Stored data entries
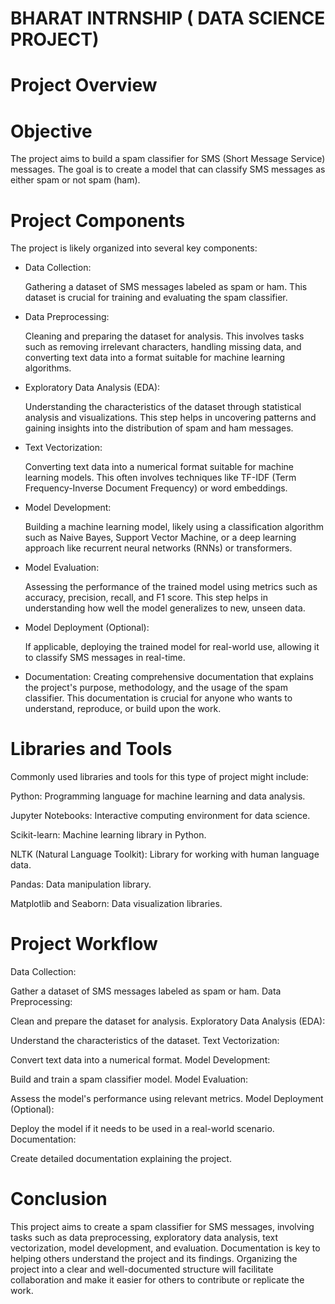 # BHARAT INTRNSHIP ( DATA SCIENCE PROJECT)
# Project Overview
# Objective
The project aims to build a spam classifier for SMS (Short Message Service) messages. The goal is to create a model that can classify SMS messages as either spam or not spam (ham).

# Project Components
The project is likely organized into several key components:

* Data Collection:
  
   Gathering a dataset of SMS messages labeled as spam or ham. This dataset is crucial for training and evaluating the spam classifier.

* Data Preprocessing:
  
   Cleaning and preparing the dataset for analysis. This involves tasks such as removing irrelevant characters, handling missing data, and converting text data into a format suitable for machine learning algorithms.

* Exploratory Data Analysis (EDA):
  
  Understanding the characteristics of the dataset through statistical analysis and visualizations. This step helps in uncovering patterns and gaining insights into the distribution of spam and ham messages.

* Text Vectorization:
  
  Converting text data into a numerical format suitable for machine learning models. This often involves techniques like TF-IDF (Term Frequency-Inverse Document Frequency) or word embeddings.

* Model Development:
  
  Building a machine learning model, likely using a classification algorithm such as Naive Bayes, Support Vector Machine, or a deep learning approach like recurrent neural networks (RNNs) or transformers.

* Model Evaluation:
  
   Assessing the performance of the trained model using metrics such as accuracy, precision, recall, and F1 score. This step helps in understanding how well the model generalizes to new, unseen data.

* Model Deployment (Optional):
  
   If applicable, deploying the trained model for real-world use, allowing it to classify SMS messages in real-time.

* Documentation:
  Creating comprehensive documentation that explains the project's purpose, methodology, and the usage of the spam classifier. This documentation is crucial for anyone who wants to understand, reproduce, or build upon the work.

# Libraries and Tools
Commonly used libraries and tools for this type of project might include:

Python: Programming language for machine learning and data analysis.

Jupyter Notebooks: Interactive computing environment for data science.

Scikit-learn: Machine learning library in Python.

NLTK (Natural Language Toolkit): Library for working with human language data.

Pandas: Data manipulation library.

Matplotlib and Seaborn: Data visualization libraries.

# Project Workflow
Data Collection: 

Gather a dataset of SMS messages labeled as spam or ham.
Data Preprocessing: 

Clean and prepare the dataset for analysis.
Exploratory Data Analysis (EDA):

Understand the characteristics of the dataset.
Text Vectorization: 

Convert text data into a numerical format.
Model Development:

Build and train a spam classifier model.
Model Evaluation: 

Assess the model's performance using relevant metrics.
Model Deployment (Optional):

Deploy the model if it needs to be used in a real-world scenario.
Documentation: 

Create detailed documentation explaining the project.

# Conclusion
This project aims to create a spam classifier for SMS messages, involving tasks such as data preprocessing, exploratory data analysis, text vectorization, model development, and evaluation. Documentation is key to helping others understand the project and its findings. Organizing the project into a clear and well-documented structure will facilitate collaboration and make it easier for others to contribute or replicate the work.
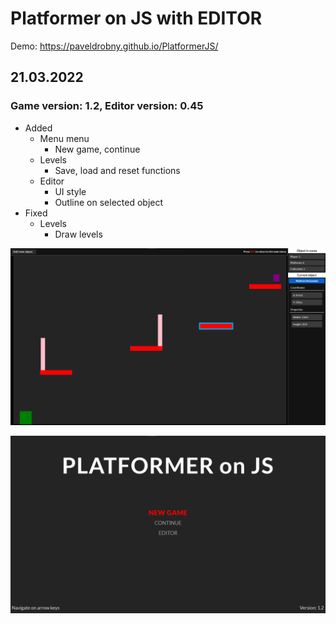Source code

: # Platformer on JS with EDITOR

Demo: https://paveldrobny.github.io/PlatformerJS/

## 21.03.2022
### Game version: 1.2, Editor version: 0.45

- Added
  - Menu menu
    - New game, continue
  - Levels
    - Save, load and reset functions
  - Editor
    - UI style
    - Outline on selected object
- Fixed
  - Levels
    - Draw levels 

![img](https://github.com/paveldrobny/PlatformerJS/blob/master/editor.png)

![img](https://github.com/paveldrobny/PlatformerJS/blob/master/mainMenu.png)
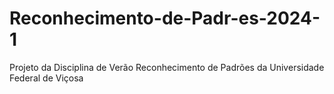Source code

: # Reconhecimento-de-Padr-es-2024-1
Projeto da Disciplina de Verão Reconhecimento de Padrões da Universidade Federal de Viçosa 
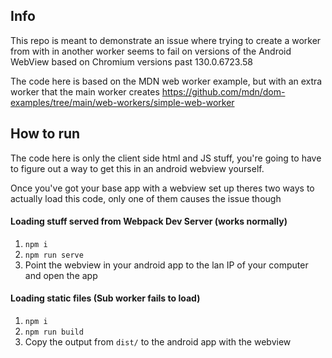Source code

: ## Info

This repo is meant to demonstrate an issue where trying to create a worker from with in another worker seems to fail on versions of the Android WebView based on Chromium versions past 130.0.6723.58

The code here is based on the MDN web worker example, but with an extra worker that the main worker creates https://github.com/mdn/dom-examples/tree/main/web-workers/simple-web-worker

## How to run

The code here is only the client side html and JS stuff, you're going to have to figure out a way to get this in an android webview yourself.

Once you've got your base app with a webview set up theres two ways to actually load this code, only one of them causes the issue though

#### Loading stuff served from Webpack Dev Server (works normally)

1. `npm i`
1. `npm run serve`
1. Point the webview in your android app to the lan IP of your computer and open the app

#### Loading static files (Sub worker fails to load)

1. `npm i`
1. `npm run build`
1. Copy the output from `dist/` to the android app with the webview
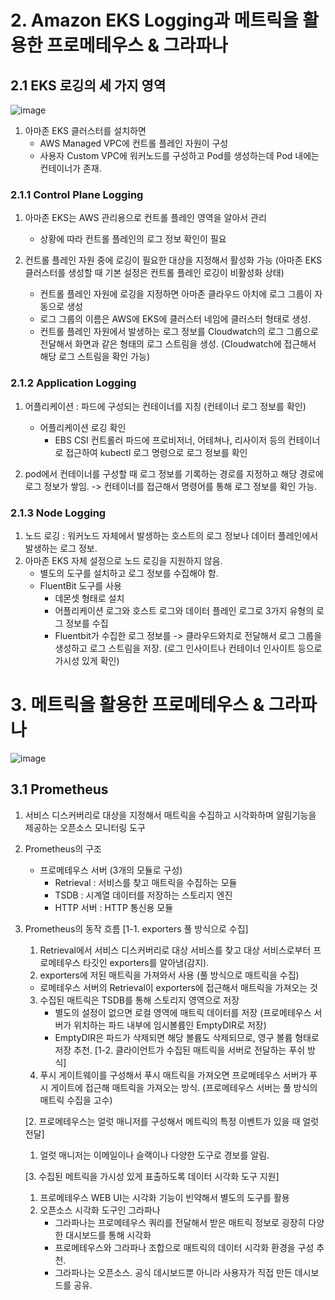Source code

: # 2. Amazon EKS Logging과 메트릭을 활용한 프로메테우스 & 그라파나

## 2.1 EKS 로깅의 세 가지 영역
![image](https://github.com/devhyunuk/eks-cloudnet/assets/49749510/30fd11ba-087b-46ac-adce-026c8205570c)
1) 아마존 EKS 클러스터를 설치하면
   - AWS Managed VPC에 컨트롤 플레인 자원이 구성
   - 사용자 Custom VPC에 워커노드를 구성하고 Pod를 생성하는데 Pod 내에는 컨테이너가 존재.

### 2.1.1 Control Plane Logging
1) 아마존 EKS는 AWS 관리용으로 컨트롤 플레인 영역을 알아서 관리
   - 상황에 따라 컨트롤 플레인의 로그 정보 확인이 필요
  
2) 컨트롤 플레인 자원 중에 로깅이 필요한 대상을 지정해서 활성화 가능 (아마존 EKS 클러스터를 생성할 때 기본 설정은 컨트롤 플레인 로깅이 비활성화 상태)
   - 컨트롤 플레인 자원에 로깅을 지정하면 아마존 클라우드 아치에 로그 그룹이 자동으로 생성
   - 로그 그룹의 이름은 AWS에 EKS에 클러스터 네임에 클러스터 형태로 생성.
   - 컨트롤 플레인 자원에서 발생하는 로그 정보를 Cloudwatch의 로그 그룹으로 전달해서 화면과 같은 형태의 로그 스트림을 생성. (Cloudwatch에 접근해서 해당 로그 스트림을 확인 가능)
  
### 2.1.2 Application Logging
1) 어플리케이션 : 파드에 구성되는 컨테이너를 지칭 (컨테이너 로그 정보를 확인)
   - 어플리케이션 로깅 확인
     - EBS CSI 컨트롤러 파드에 프로비저너, 어테쳐나, 리사이저 등의 컨테이너로 접근하여 kubectl 로그 명령으로 로그 정보를 확인
    
2) pod에서 컨테이너를 구성할 때 로그 정보를 기록하는 경로를 지정하고 해당 경로에 로그 정보가 쌓임. -> 컨테이너를 접근해서 명령어를 통해 로그 정보를 확인 가능.

### 2.1.3 Node Logging
1) 노드 로깅 : 워커노드 자체에서 발생하는 호스트의 로그 정보나 데이터 플레인에서 발생하는 로그 정보.
2) 아마존 EKS 자체 설정으로 노드 로깅을 지원하지 않음.
   - 별도의 도구를 설치하고 로그 정보를 수집해야 함.
   - FluentBit 도구를 사용
     - 데몬셋 형태로 설치
     - 어플리케이션 로그와 호스트 로그와 데이터 플레인 로그로 3가지 유형의 로그 정보를 수집
     - Fluentbit가 수집한 로그 정보를 -> 클라우드와치로 전달해서 로그 그룹을 생성하고 로그 스트림을 저장. (로그 인사이트나 컨테이너 인사이트 등으로 가시성 있게 확인)
    
# 3. 메트릭을 활용한 프로메테우스 & 그라파나
![image](https://github.com/devhyunuk/eks-cloudnet/assets/49749510/1e3975e8-371d-4264-8ac7-5b996118b58a)

## 3.1 Prometheus
1) 서비스 디스커버리로 대상을 지정해서 매트릭을 수집하고 시각화하며 알림기능을 제공하는 오픈소스 모니터링 도구
2) Prometheus의 구조
   - 프로메테우스 서버 (3개의 모듈로 구성)
     - Retrieval : 서비스를 찾고 매트릭을 수집하는 모듈
     - TSDB : 시계열 데이터를 저장하는 스토리지 엔진
     - HTTP 서버 : HTTP 통신용 모듈
    
3) Prometheus의 동작 흐름
   [1-1. exporters 풀 방식으로 수집]
   1. Retrieval에서 서비스 디스커버리로 대상 서비스를 찾고 대상 서비스로부터 프로메테우스 타깃인 exporters를 알아냄(감지).
   2. exporters에 저된 매트릭을 가져와서 사용 (풀 방식으로 매트릭을 수집)
     - 로메테우스 서버의 Retrieval이 exporters에 접근해서 매트릭을 가져오는 것
   3. 수집된 매트릭은 TSDB를 통해 스토리지 영역으로 저장
      - 별도의 설정이 없으면 로컬 영역에 매트릭 데이터를 저장 (프로메테우스 서버가 위치하는 파드 내부에 임시볼륨인 EmptyDIR로 저장)
      - EmptyDIR은 파드가 삭제되면 해당 볼륨도 삭제되므로, 영구 볼륨 형태로 저장 추천.
   [1-2. 클라이언트가 수집된 매트릭을 서버로 전달하는 푸쉬 방식]
   1. 푸시 게이트웨이를 구성해서 푸시 매트릭을 가져오면 프로메테우스 서버가 푸시 게이트에 접근해 매트릭을 가져오는 방식. (프로메테우스 서버는 풀 방식의 매트릭 수집을 고수)

   [2. 프로메테우스는 얼럿 매니저를 구성해서 메트릭의 특정 이벤트가 있을 때 얼럿 전달]
   1. 얼럿 매니저는 이메일이나 슬랙이나 다양한 도구로 경보를 알림.
  
   [3. 수집된 메트릭을 가시성 있게 표출하도록 데이터 시각화 도구 지원]
   1. 프로메테우스 WEB UI는 시각화 기능이 빈약해서 별도의 도구를 활용
   2. 오픈소스 시각화 도구인 그라파나
      -  그라파나는 프로메테우스 쿼리를 전달해서 받은 매트릭 정보로 굉장히 다양한 대시보드를 통해 시각화
      -  프로메테우스와 그라파나 조합으로 매트릭의 데이터 시각화 환경을 구성 추천.
      -  그라파나는 오픈소스. 공식 데시보드뿐 아니라 사용자가 직접 만든 데시보드를 공유.


       






   

























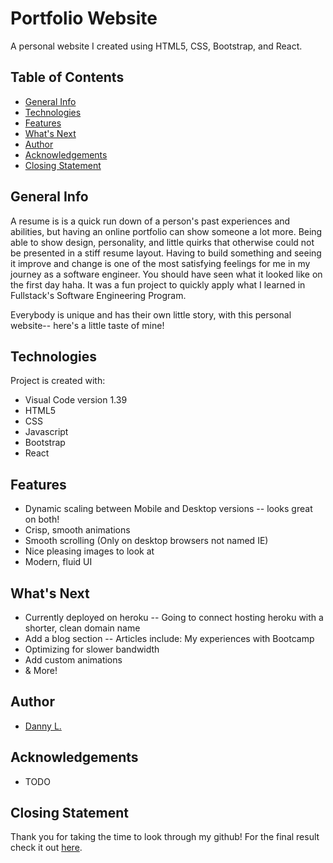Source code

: # Portfolio Website

A personal website I created using HTML5, CSS, Bootstrap, and React.

## Table of Contents
* [General Info](#general-info)
* [Technologies](#technologies)
* [Features](#features)
* [What's Next](#whats-next)
* [Author](#author)
* [Acknowledgements](#acknowledgements)
* [Closing Statement](#closing-statement)

## General Info

A resume is is a quick run down of a person's past experiences and abilities, but having an online portfolio can show someone a lot more. Being able to show design, personality, and little quirks that otherwise could not be presented in a stiff resume layout. Having to build something and seeing it improve and change is one of the most satisfying feelings for me in my journey as a software engineer. You should have seen what it looked like on the first day haha. It was a fun project to quickly apply what I learned in Fullstack's Software Engineering Program.

Everybody is unique and has their own little story, with this personal website-- here's a little taste of mine!

## Technologies
Project is created with:
* Visual Code version 1.39
* HTML5
* CSS
* Javascript
* Bootstrap
* React

## Features
* Dynamic scaling between Mobile and Desktop versions -- looks great on both!
* Crisp, smooth animations
* Smooth scrolling (Only on desktop browsers not named IE)
* Nice pleasing images to look at
* Modern, fluid UI

## What's Next
* Currently deployed on heroku -- Going to connect hosting heroku with a shorter, clean domain name
* Add a blog section -- Articles include: My experiences with Bootcamp
* Optimizing for slower bandwidth
* Add custom animations
* & More!

## Author
* [Danny L.](https://www.linkedin.com/in/d-li/)

## Acknowledgements
* TODO

## Closing Statement
Thank you for taking the time to look through my github! For the final result check it out [here](https://danny-li-website.herokuapp.com/).
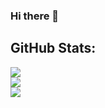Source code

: ### Hi there 👋

<!--
**CKiara/CKiara** is a ✨ _special_ ✨ repository because its `README.md` (this file) appears on your GitHub profile.

Here are some ideas to get you started:

- 🔭 I’m currently working on ...
- 🌱 I’m currently learning ...
- 👯 I’m looking to collaborate on ...
- 🤔 I’m looking for help with ...
- 💬 Ask me about ...
- 📫 How to reach me: ...
- 😄 Pronouns: ...
- ⚡ Fun fact: ...
-->

## GitHub Stats:
![](https://github-readme-stats.vercel.app/api?username=cristalft&theme=dark&hide_border=false&include_all_commits=false&count_private=false)<br/>
![](https://github-readme-streak-stats.herokuapp.com/?user=cristalft&theme=dark&hide_border=false)<br/>
![](https://github-readme-stats.vercel.app/api/top-langs/?username=cristalft&theme=dark&hide_border=false&include_all_commits=false&count_private=false&layout=compact)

### WORK TO COMPLETE:
Return only the part of the records above that opens with the line containing "Code version 1.39" and closes with the line containing "Modern, fluid UI", ends included.

### TASK ANSWER:
* Visual Code version 1.39
* HTML5
* CSS
* Javascript
* Bootstrap
* React

## Features
* Dynamic scaling between Mobile and Desktop versions -- looks great on both!
* Crisp, smooth animations
* Smooth scrolling (Only on desktop browsers not named IE)
* Nice pleasing images to look at
* Modern, fluid UI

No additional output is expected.